▸ **Exercise directions**: Go through the listing and copy each line with the string "Soit".
Segment Start: Excerpted data
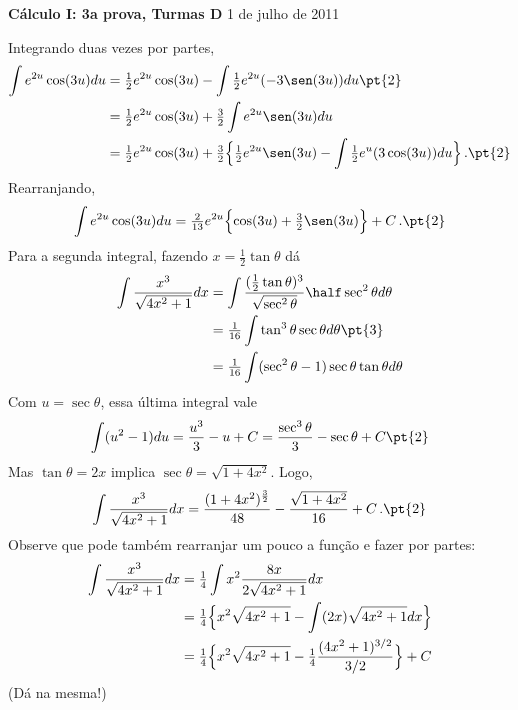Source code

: {\footnotesize
{\bf C\'alculo I: 3a prova, Turmas D}
\hfill 1 de julho de 2011
\vspace{2pt}
\begin{enumerate}

 {
Integrando duas vezes por partes, 
\begin{align*}
 \int e^{2u}\cos (3u)du&=\tfrac12 e^{2u}\cos (3u)-\int \tfrac12 e^{2u}(-3\sen (3u))du\pt{2}\\
&=\tfrac12 e^{2u}\cos (3u)+\tfrac32 \int  e^{2u}\sen (3u)du\\
&=\tfrac12 e^{2u}\cos (3u)+\tfrac32\Big\{\tfrac12 e^{2u}\sen (3u)-\int \tfrac12 e^u(3\cos (3u))du \Big\}\,.\pt{2}
\end{align*}
Rearranjando, 
$$
\int e^{2u}\cos (3u)du=\tfrac{2}{13}e^{2u}\Bigl\{\cos (3u)+\tfrac{3}{2}\sen (3u)\Bigr\}+C\,.\pt{2}
$$
Para a segunda integral, fazendo $x=\tfrac12\tan \theta$ dá
\begin{align*}
 \int \frac{x^3}{\sqrt{4x^2+1}}dx&=\int \frac{(\tfrac12 \tan \theta)^3}{\sqrt{\sec^2\theta}}
\half\sec^2\theta d\theta\\
&=\tfrac{1}{16} \int\tan^3\theta \sec\theta d\theta\pt{3}\\
&=\tfrac{1}{16} \int (\sec^2\theta-1)\sec\theta \tan\theta d\theta
\end{align*}
Com $u=\sec \theta$, essa última integral vale 
$$
\int (u^2-1)du=\frac{u^3}{3}-u+C=
\frac{\sec^3\theta}{3}-{\sec\theta}+C\pt{2}
$$
Mas $\tan \theta=2x$ implica $\sec \theta=\sqrt{1+4x^2}$. Logo,
$$
\int \frac{x^3}{\sqrt{4x^2+1}}dx=\frac{(1+4x^2)^{\frac{3}{2}}}{48}
-\frac{\sqrt{1+4x^2}}{16}+C\,.\pt{2}
$$
Observe que pode também rearranjar um pouco a função e fazer por partes:
\begin{align*}
 \int \frac{x^3}{\sqrt{4x^2+1}}dx&=
 \tfrac14\int x^2\frac{8x}{2\sqrt{4x^2+1}}dx\\
&=\tfrac14\Bigl\{x^2\sqrt{4x^2+1}-\int (2x)\sqrt{4x^2+1}dx\Bigr\}\\
&=\tfrac14\Bigl\{x^2\sqrt{4x^2+1}-\tfrac14\frac{(4x^2+1)^{3/2}}{3/2}\Bigr\}+C
\end{align*}
(Dá na mesma!)
}




\end{enumerate}}
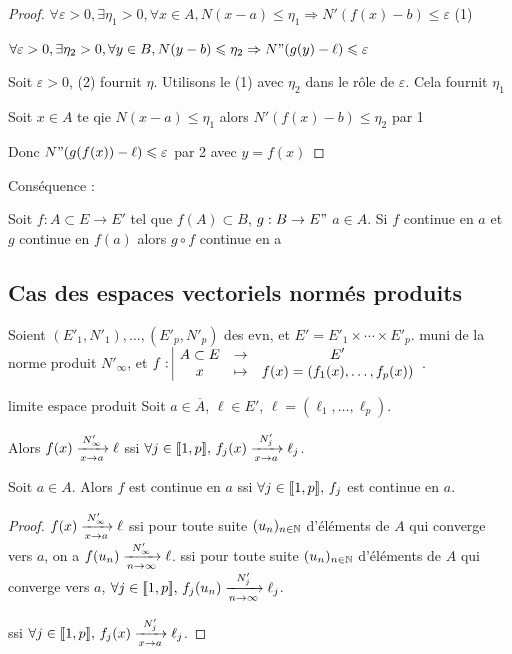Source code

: \begin{proof}
    $\forall \varepsilon > 0, \exists \eta_1 > 0, \forall x \in A, N(x - a) \leqslant \eta_1 \Rightarrow N'(f(x) - b) \leqslant \varepsilon$ (1)

    $\forall \varepsilon > 0, \exists \eta_2 > 0, \forall y \in B, N(y - b) \leqslant \eta_2 \Rightarrow N"(g(y) - \ell) \leqslant \varepsilon$

    Soit $\varepsilon > 0$, (2) fournit $\eta$. Utilisons le (1) avec $\eta_2$ dans le rôle 
    de $\varepsilon$. Cela fournit $\eta_1$

    Soit $x \in A$ te qie $N(x - a) \leqslant \eta_1$ alors $N'(f(x) - b) \leqslant \eta_2$ par 1

    Donc $N"(g(f(x)) - \ell) \leqslant \varepsilon$ par 2 avec $y = f(x)$
\end{proof}

Conséquence : 

Soit $f : A \subset E \to E'$ tel que $f(A) \subset B$, $g : B \to E"$ $a \in A$. Si $f$ continue en $a$ et $g$ continue en $f(a)$ alors $g \circ f$ continue en a 


\subsection{Cas des espaces vectoriels normés produits}

Soient $(E'_1, N'_1), \ldots, (E'_p, N'_p)$ des evn, et $E' = E'_1 \times \cdots \times E'_p$.
muni de la norme produit $N'_\infty$, et $\fonction{f}{A\subset E}{E'}{x}{f(x) = (f_1(x), \ldots, f_p(x))}$.


\begin{proposition}{limite espace produit}{}
    Soit $a \in \overline A$, $\ell \in E', \, \ell = (\ell_1, \ldots, \ell_p)$.

    Alors $f(x) \limitnorme{N'_\infty}{x}{a} \ell$ ssi $\forall j \in \ninter{1}{p}, \, f_j(x) \limitnorme{N'_j}{x}{a} \ell_j$.

\end{proposition}


Soit $a \in A$. Alors $f$ est continue en $a$ ssi $\forall j \in \ninter{1}{p}, \, f_j$ est continue en $a$.


\begin{proof}
    $f(x) \limitnorme{N'_\infty}{x}{a} \ell$ ssi pour toute suite $(u_n)_{n \in \N}$ 
    d'éléments de $A$ qui converge vers $a$, on a $f(u_n) \limitnorme{N'_\infty}{n}{\infty} \ell$.
    ssi pour toute suite $(u_n)_{n \in \N}$ d'éléments de $A$ qui converge vers $a$, 
    $\forall j \in \ninter{1}{p}, \, f_j(u_n) \limitnorme{N'_j}{n}{\infty} \ell_j$.

    ssi $\forall j \in \ninter{1}{p}, \, f_j(x) \limitnorme{N'_j}{x}{a} \ell_j$.
\end{proof}



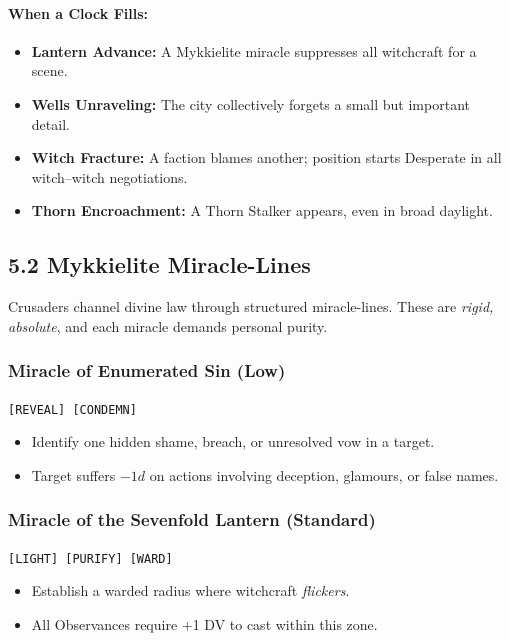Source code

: \documentclass[11pt]{book}
\begin{document}
\paragraph{When a Clock Fills:}
\begin{itemize}[leftmargin=*]
    \item \textbf{Lantern Advance:} A Mykkielite miracle suppresses all witchcraft for a scene.
    \item \textbf{Wells Unraveling:} The city collectively forgets a small but important detail.
    \item \textbf{Witch Fracture:} A faction blames another; position starts Desperate in all witch--witch negotiations.
    \item \textbf{Thorn Encroachment:} A Thorn Stalker appears, even in broad daylight.
\end{itemize}

\subsection{5.2 Mykkielite Miracle-Lines}

Crusaders channel divine law through structured miracle-lines.  
These are \emph{rigid, absolute}, and each miracle demands personal purity.

\subsubsection*{Miracle of Enumerated Sin (Low)}
\texttt{[REVEAL] [CONDEMN]}
\begin{itemize}
    \item Identify one hidden shame, breach, or unresolved vow in a target.
    \item Target suffers $-1d$ on actions involving deception, glamours, or false names.
\end{itemize}

\subsubsection*{Miracle of the Sevenfold Lantern (Standard)}
\texttt{[LIGHT] [PURIFY] [WARD]}
\begin{itemize}
    \item Establish a warded radius where witchcraft \emph{flickers}.
    \item All Observances require +1 DV to cast within this zone.
\end{itemize}
\end{document}
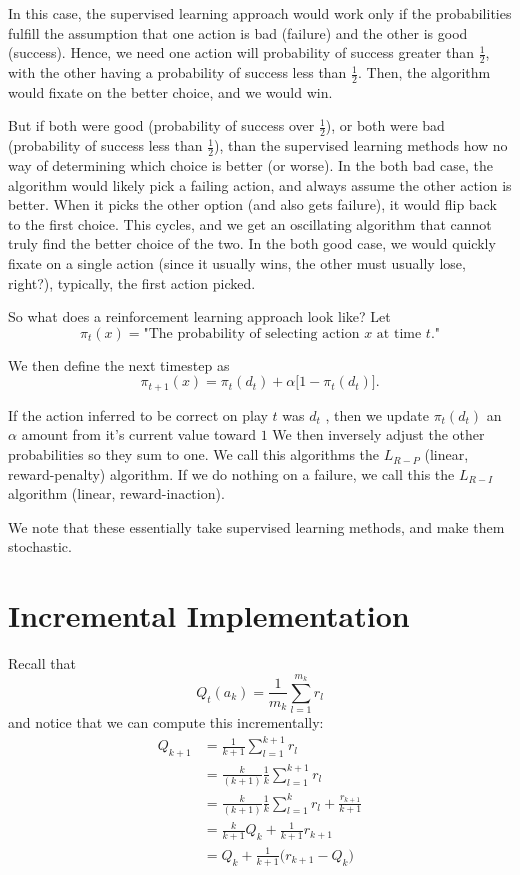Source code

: \documentclass[11pt]{article}
\theoremstyle{definition}
\begin{document}
In this case, the supervised learning approach would work only if the probabilities fulfill the assumption that one action is bad (failure) and the other is good (success). Hence, we need one action will probability of success greater than $\frac{1}{2}$, with the other having a probability of success less than $\frac{1}{2}$. Then, the algorithm would fixate on the better choice, and we would win.

But if both were good (probability of success over $\frac{1}{2}$), or both were bad (probability of success less than $\frac{1}{2}$), than the supervised learning methods how no way of determining which choice is better (or worse). In the both bad case, the algorithm would likely pick a failing action, and always assume the other action is better. When it picks the other option (and also gets failure), it would flip back to the first choice. This cycles, and we get an oscillating algorithm that cannot truly find the better choice of the two. In the both good case, we would quickly fixate on a single action (since it usually wins, the other must usually lose, right?), typically, the first action picked.

So what does a reinforcement learning approach look like? Let
\[
\pi_t(x) = \text{"The probability of selecting action }x\text{ at time }t\text{."}
\]

We then define the next timestep as
\[
\pi_{t+1}(x) = \pi_t(d_t) + \alpha\Big[1 - \pi_t(d_t)\Big].
\]

If the action inferred to be correct on play $t$ was $d_t$ , then we update $\pi_t(d_t)$ an $\alpha$ amount from it's current value toward $1$ We then inversely adjust the other probabilities so they sum to one. We call this algorithms the $L_{R-P}$ (linear, reward-penalty) algorithm. If we do nothing on a failure, we call this the $L_{R-I}$ algorithm (linear, reward-inaction).

We note that these essentially take supervised learning methods, and make them stochastic.

\section*{\textcolor{CalPolyGreen}{Incremental Implementation}}

Recall that
\[
    Q_t(a_k) = \frac{1}{m_k} \sum_{l=1}^{m_k} r_l
\]
and notice that we can compute this incrementally:
\begin{align*}
    Q_{k+1} &= \frac{1}{k+1} \sum_{l=1}^{k+1} r_l    \\
    &= \frac{k}{(k+1)}\frac{1}{k} \sum_{l=1}^{k+1} r_l	\\
    &= \frac{k}{(k+1)}\frac{1}{k} \sum_{l=1}^k r_l + \frac{r_{k+1}}{k+1} \\
    &= \frac{k}{k+1} Q_k + \frac{1}{k+1} r_{k+1}    \\
    &= Q_k + \frac{1}{k+1}\Big(r_{k+1} - Q_k\Big)   \\
\end{align*}
\end{document}
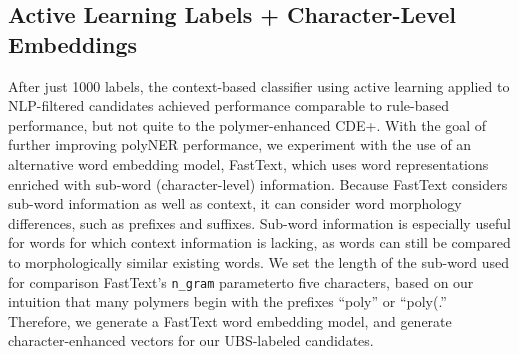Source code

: \subsection{Active Learning Labels + Character-Level Embeddings}
\label{sec:results}
After just 1000 labels, the context-based classifier using active learning applied to NLP-filtered candidates achieved performance comparable to rule-based performance, 
but not quite to the polymer-enhanced CDE+.
With the goal of further improving polyNER performance,
we experiment with the use of an alternative word embedding model, FastText, which 
uses word representations enriched with sub-word (character-level) information.
Because FastText considers sub-word information as well as
context, it can consider word morphology differences, such as prefixes
and suffixes. Sub-word information is especially useful for words for which
context information is lacking, as words can still be compared to morphologically similar
existing words. We set the length of the sub-word used for comparison\textemdash
FastText's \texttt{n_gram} parameter\textemdash to five characters, based on our intuition that
many polymers begin with the prefixes ``poly'' or ``poly(.'' 
Therefore, we generate a FastText word embedding model, 
and generate character-enhanced vectors for our UBS-labeled candidates.

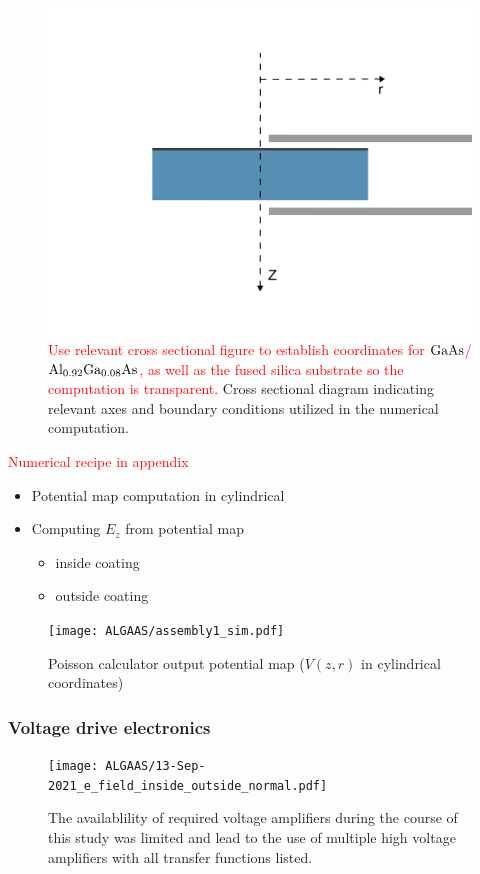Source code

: \begin{figure}[H]
  \centering
  \includegraphics[width=.65\textwidth]{figs/ALGAAS/laplace_coord_test.pdf}
  \caption{\textcolor{red}{Use relevant cross sectional figure to establish coordinates for $\mathrm{GaAs}$/$\mathrm{Al_{0.92}Ga_{0.08}As}$, as well as the fused silica substrate so the computation is transparent.} Cross sectional diagram indicating relevant axes and boundary conditions utilized in the numerical computation.}
  \label{fig:laplace_coords}
\end{figure}

\noindent \textcolor{red}{Numerical recipe in appendix}

\begin{itemize}
\item Potential map computation in cylindrical
\item Computing $E_z$ from potential map
\begin{itemize}
\item inside coating
\item outside coating
\end{itemize}
\end{itemize}


\begin{figure}[H]
  \texttt{[image: ALGAAS/assembly1\_sim.pdf]}
  \caption{Poisson calculator output potential map ($V(z,r)$ in cylindrical coordinates)}
  \label{fig:poisson_calc_output}
\end{figure}

\subsubsection{Voltage drive electronics}

\begin{figure}[H]
    \texttt{[image: ALGAAS/13-Sep-2021\_e\_field\_inside\_outside\_normal.pdf]}
    \caption{The availablility of required voltage amplifiers during the course of this study was limited and lead to the use of multiple high voltage amplifiers with all transfer functions listed.}
\label{fig:Ez}
\end{figure}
Segment End: Excerpted data
▸ **Exercise output**:
    Soit $\varepsilon > 0$, (2) fournit $\eta$. Utilisons le (1) avec $\eta_2$ dans le rôle 
    Soit $x \in A$ te qie $N(x - a) \leqslant \eta_1$ alors $N'(f(x) - b) \leqslant \eta_2$ par 1
Soit $f : A \subset E \to E'$ tel que $f(A) \subset B$, $g : B \to E"$ $a \in A$. Si $f$ continue en $a$ et $g$ continue en $f(a)$ alors $g \circ f$ continue en a 
    Soit $a \in \overline A$, $\ell \in E', \, \ell = (\ell_1, \ldots, \ell_p)$.
Soit $a \in A$. Alors $f$ est continue en $a$ ssi $\forall j \in \ninter{1}{p}, \, f_j$ est continue en $a$.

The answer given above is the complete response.